Francisco quedó a cargo de la barca cuando estaba avanzada la gestación de un tiempo histórico que no ha concluido: el choque oceánico y tempestuoso entre versiones diferentes del populismo. Los años del predominio casi hegemónico del consenso liberal estaban comenzando a revelar fisuras. Bergoglio las conocía: llegó a Roma desde una región donde el populismo tenía una tradición vasta. Él mismo se formó en una corriente teológica que contorsionó las ideas del Concilio Vaticano II para legitimarla.
Había crecido en Latinoamérica una vertiente política que intentaba recrear algunos mitos residuales de la utopía socialista, pero bajo la forma histórica del distribucionismo populista. Casi como un signo de los tiempos, Bergoglio asumió a días de la muerte de Hugo Chávez y quedó obligado a vigilar el destino que adoptaría el populismo de la revolución bolivariana.

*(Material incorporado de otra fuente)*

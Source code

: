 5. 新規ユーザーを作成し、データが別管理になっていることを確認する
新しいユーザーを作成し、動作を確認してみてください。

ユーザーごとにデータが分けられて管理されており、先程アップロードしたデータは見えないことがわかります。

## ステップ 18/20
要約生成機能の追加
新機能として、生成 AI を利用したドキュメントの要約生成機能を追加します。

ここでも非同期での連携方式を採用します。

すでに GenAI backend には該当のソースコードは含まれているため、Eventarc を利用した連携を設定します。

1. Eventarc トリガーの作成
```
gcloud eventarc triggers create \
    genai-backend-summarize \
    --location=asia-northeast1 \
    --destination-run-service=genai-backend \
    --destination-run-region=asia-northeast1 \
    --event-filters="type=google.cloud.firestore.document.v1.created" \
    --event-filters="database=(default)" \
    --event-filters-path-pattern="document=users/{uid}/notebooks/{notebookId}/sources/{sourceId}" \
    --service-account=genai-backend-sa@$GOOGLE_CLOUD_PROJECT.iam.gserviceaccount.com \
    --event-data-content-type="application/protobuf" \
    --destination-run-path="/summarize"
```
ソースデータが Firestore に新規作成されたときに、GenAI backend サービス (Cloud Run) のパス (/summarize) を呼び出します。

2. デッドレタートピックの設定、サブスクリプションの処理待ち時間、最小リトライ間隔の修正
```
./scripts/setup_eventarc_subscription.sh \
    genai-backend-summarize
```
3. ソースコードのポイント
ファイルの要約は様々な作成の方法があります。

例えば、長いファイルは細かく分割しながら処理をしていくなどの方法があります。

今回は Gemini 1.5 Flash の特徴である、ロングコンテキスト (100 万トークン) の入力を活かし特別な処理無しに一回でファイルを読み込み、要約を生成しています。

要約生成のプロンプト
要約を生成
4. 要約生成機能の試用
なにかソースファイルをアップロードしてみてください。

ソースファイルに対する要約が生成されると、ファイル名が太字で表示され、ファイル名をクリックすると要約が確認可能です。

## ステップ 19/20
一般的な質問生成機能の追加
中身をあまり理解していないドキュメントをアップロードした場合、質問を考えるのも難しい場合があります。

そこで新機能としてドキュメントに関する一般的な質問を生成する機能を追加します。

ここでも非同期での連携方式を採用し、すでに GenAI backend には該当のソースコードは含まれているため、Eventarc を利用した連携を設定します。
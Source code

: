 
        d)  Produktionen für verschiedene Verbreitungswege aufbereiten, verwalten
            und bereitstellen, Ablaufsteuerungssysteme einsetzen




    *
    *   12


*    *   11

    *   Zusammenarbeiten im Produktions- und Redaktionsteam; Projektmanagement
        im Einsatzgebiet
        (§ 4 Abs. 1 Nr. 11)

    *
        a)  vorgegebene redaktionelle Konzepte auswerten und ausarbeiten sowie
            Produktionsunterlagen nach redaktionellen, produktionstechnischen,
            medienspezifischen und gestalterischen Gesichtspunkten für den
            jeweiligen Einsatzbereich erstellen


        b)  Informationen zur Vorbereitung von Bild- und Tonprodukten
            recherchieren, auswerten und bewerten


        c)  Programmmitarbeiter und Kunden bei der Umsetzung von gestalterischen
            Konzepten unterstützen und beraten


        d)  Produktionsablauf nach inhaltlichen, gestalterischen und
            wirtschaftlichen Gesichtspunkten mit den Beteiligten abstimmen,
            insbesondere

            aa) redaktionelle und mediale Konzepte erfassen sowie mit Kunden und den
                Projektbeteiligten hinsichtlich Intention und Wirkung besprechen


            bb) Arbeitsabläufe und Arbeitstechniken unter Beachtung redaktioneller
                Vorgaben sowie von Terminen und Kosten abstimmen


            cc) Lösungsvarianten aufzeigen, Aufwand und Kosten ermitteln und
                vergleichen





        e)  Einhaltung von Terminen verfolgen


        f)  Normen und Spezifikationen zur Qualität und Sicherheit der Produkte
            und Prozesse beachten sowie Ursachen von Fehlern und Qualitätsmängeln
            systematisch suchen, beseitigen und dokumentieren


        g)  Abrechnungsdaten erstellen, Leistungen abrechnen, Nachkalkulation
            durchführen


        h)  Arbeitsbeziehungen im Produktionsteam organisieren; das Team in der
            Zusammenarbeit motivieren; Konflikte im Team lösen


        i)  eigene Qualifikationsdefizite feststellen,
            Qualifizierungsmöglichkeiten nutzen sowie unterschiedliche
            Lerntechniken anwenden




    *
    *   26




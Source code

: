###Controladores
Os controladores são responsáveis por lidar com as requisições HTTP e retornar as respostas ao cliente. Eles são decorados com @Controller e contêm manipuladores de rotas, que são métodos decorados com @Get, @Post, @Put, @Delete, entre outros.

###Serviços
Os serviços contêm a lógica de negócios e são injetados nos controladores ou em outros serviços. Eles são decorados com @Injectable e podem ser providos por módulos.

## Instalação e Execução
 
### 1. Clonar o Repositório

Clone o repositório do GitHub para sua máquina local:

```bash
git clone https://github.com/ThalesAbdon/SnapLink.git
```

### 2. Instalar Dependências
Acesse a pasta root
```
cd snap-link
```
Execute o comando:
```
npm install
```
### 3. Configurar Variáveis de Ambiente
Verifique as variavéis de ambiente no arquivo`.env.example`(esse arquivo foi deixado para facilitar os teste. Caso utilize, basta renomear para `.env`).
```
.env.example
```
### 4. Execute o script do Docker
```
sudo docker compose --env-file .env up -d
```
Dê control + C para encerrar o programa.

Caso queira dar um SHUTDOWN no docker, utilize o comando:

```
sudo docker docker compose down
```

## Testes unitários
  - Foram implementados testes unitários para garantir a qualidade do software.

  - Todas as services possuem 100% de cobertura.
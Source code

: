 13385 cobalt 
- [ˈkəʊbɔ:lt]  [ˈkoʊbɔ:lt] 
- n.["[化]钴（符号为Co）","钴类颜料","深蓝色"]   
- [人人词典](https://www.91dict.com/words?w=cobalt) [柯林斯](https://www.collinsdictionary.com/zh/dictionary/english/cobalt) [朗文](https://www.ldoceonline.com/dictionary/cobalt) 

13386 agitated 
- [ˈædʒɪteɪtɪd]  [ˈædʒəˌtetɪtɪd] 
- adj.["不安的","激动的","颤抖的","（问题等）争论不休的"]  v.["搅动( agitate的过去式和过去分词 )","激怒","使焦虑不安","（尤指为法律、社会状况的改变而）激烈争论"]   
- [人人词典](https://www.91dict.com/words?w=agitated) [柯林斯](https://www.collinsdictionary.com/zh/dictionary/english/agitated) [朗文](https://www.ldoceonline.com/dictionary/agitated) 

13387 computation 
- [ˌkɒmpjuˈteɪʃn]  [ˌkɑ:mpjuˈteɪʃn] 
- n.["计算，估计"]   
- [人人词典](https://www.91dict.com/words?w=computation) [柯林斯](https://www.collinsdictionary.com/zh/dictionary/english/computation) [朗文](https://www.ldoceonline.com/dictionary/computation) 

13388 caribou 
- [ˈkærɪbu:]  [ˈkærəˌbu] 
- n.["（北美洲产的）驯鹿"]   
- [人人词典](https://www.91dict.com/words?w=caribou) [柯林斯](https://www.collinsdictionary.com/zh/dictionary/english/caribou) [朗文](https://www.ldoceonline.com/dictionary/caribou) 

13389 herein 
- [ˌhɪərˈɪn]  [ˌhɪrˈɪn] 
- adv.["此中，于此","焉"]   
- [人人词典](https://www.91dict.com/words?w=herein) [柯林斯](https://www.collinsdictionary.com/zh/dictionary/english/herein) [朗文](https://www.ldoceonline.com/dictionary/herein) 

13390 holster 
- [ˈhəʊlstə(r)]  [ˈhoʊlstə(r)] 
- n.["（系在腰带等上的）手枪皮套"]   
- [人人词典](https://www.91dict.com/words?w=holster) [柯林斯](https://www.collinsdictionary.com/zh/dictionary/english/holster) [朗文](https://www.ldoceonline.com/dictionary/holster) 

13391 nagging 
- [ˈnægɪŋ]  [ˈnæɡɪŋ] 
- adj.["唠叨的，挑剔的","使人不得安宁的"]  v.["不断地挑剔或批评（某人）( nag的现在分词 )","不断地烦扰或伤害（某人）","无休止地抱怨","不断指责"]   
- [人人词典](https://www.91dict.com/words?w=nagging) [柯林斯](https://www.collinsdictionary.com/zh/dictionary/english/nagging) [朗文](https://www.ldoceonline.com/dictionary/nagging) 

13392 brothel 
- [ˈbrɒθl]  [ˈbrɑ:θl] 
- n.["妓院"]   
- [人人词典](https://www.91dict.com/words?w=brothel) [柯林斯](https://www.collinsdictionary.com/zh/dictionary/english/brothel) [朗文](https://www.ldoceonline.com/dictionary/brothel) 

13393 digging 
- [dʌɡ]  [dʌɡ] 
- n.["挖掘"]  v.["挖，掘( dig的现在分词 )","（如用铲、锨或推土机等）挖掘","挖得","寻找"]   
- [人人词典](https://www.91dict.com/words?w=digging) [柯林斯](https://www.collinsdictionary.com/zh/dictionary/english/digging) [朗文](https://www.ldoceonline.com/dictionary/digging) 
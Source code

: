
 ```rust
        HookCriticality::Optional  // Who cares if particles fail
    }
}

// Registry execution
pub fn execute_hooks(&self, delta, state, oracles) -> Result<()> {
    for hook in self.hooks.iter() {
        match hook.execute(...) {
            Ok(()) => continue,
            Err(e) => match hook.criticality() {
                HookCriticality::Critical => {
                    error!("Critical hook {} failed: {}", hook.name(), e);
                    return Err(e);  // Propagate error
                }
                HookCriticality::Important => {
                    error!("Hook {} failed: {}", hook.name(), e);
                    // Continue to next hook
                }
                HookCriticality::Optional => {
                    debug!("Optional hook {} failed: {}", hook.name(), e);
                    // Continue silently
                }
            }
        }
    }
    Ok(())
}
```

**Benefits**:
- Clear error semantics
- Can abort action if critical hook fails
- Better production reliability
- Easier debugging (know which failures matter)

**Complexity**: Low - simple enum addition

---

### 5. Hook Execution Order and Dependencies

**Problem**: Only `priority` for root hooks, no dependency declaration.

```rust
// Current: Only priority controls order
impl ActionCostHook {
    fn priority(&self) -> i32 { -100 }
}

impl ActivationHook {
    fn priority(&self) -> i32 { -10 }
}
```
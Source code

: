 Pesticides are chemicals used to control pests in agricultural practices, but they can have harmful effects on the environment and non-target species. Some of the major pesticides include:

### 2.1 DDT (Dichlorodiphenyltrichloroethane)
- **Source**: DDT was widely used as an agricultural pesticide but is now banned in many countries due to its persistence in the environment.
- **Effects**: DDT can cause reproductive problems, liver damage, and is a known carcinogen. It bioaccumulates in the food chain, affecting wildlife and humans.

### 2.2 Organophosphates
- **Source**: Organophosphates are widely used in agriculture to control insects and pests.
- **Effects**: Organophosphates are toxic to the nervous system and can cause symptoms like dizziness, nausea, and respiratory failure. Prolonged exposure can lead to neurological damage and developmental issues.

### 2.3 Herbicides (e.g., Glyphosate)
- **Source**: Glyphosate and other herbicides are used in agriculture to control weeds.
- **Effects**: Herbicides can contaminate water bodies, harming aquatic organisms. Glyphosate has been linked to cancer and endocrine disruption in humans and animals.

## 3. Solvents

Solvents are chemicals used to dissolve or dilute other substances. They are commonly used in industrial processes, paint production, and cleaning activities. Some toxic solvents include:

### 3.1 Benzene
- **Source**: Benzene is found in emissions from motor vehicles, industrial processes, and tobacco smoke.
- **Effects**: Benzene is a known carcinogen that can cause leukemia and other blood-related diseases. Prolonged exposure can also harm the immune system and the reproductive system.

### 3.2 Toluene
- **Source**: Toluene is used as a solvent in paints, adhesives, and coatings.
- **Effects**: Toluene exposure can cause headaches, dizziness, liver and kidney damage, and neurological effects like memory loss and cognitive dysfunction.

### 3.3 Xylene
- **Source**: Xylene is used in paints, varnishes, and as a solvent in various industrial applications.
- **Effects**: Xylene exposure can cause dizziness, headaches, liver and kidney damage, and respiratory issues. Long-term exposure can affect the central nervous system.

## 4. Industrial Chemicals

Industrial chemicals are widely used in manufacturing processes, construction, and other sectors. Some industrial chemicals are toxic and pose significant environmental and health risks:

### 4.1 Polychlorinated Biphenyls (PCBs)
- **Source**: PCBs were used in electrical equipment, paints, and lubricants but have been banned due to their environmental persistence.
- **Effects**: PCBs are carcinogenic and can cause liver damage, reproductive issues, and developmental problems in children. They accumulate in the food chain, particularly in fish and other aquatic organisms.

Pero la creciente objeción al consenso liberal también había comenzado a calar en Europa. Los nuevos indignados, se inspiraban en académicos como Ernesto Laclau, que proponían al populismo como la novedad ideológica de la época y ofrecían alojamiento a los desahuciados del socialismo real.
Subido a esa ola, la del populismo con discurso progresista, Bergoglio parecía navegar con comodidad. Poco después, la Europa unida sufrió un sacudón con la deserción del Reino Unido. El sismo tuvo una réplica inmediata con el triunfo de Donald Trump en Norteamérica. Sobre las mismas bendiciones europeas al populismo de izquierda, se montó una reacción tempestuosa: el nuevo populismo de derecha. En el margen oriental de Europa, la Rusia caída se acomodó a la novedad.
El papado de Bergoglio quedó atrapado entre dos océanos. Intentó condenar todo lo excesivo y avasallante del nuevo populismo reaccionario. Pero pesaban en su espalda los pobres antecedentes de su tolerancia indebida a los regímenes populistas de izquierda. Para peor, el mundo había avanzado hacia una globalización veloz y desde los costados observaban y actuaban la nueva y poderosa China y el islamismo armado hasta los dientes.
“Todos los papas, no importa su procedencia, terminan convirtiéndose en romanos. A lo largo de los siglos, los romanos han elogiado a sus papas y se han burlado de ellos, los han amado y los han odiado. Los han exaltado en actitud de triunfo y han arrojado sus cadáveres al Tíber”, escribieron Bernstein y Politi. Pero para el final de su biografía eligieron una imagen de Wojtyla en Roma que complementa esa opinión: la de sus últimos días, anciano y de rodillas, sosteniéndose la cabeza con las manos para orar. Un gesto de cansancio, de abandono y de confianza.
Bergoglio condujo en la tormenta hasta los 88 años. La tempestad de la era populista está lejos de haber concluido. Pero la condición humana tiene un límite. Le cabe a Francisco en su hora final una adaptación de la misma frase con la que concluye el libro de Bernstein y Politi.
En las sombras de la tarde, navegó en su procesión mística, como otros en su barca hacia el ocaso.